EXERCISE DIRECTIONS: Leave the pictures aside and copy all the data exactly.

DATASET RECORDS:
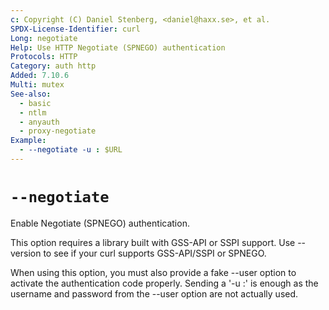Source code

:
 ```yaml
---
c: Copyright (C) Daniel Stenberg, <daniel@haxx.se>, et al.
SPDX-License-Identifier: curl
Long: negotiate
Help: Use HTTP Negotiate (SPNEGO) authentication
Protocols: HTTP
Category: auth http
Added: 7.10.6
Multi: mutex
See-also:
  - basic
  - ntlm
  - anyauth
  - proxy-negotiate
Example:
  - --negotiate -u : $URL
---
```


# `--negotiate`

Enable Negotiate (SPNEGO) authentication.

This option requires a library built with GSS-API or SSPI support. Use
--version to see if your curl supports GSS-API/SSPI or SPNEGO.

When using this option, you must also provide a fake --user option to activate
the authentication code properly. Sending a '-u :' is enough as the username
and password from the --user option are not actually used.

WRITTEN RESPONSE:
Source code

:
 ```yaml
---
c: Copyright (C) Daniel Stenberg, <daniel@haxx.se>, et al.
SPDX-License-Identifier: curl
Long: negotiate
Help: Use HTTP Negotiate (SPNEGO) authentication
Protocols: HTTP
Category: auth http
Added: 7.10.6
Multi: mutex
See-also:
  - basic
  - ntlm
  - anyauth
  - proxy-negotiate
Example:
  - --negotiate -u : $URL
---
```


# `--negotiate`

Enable Negotiate (SPNEGO) authentication.

This option requires a library built with GSS-API or SSPI support. Use
--version to see if your curl supports GSS-API/SSPI or SPNEGO.

When using this option, you must also provide a fake --user option to activate
the authentication code properly. Sending a '-u :' is enough as the username
and password from the --user option are not actually used.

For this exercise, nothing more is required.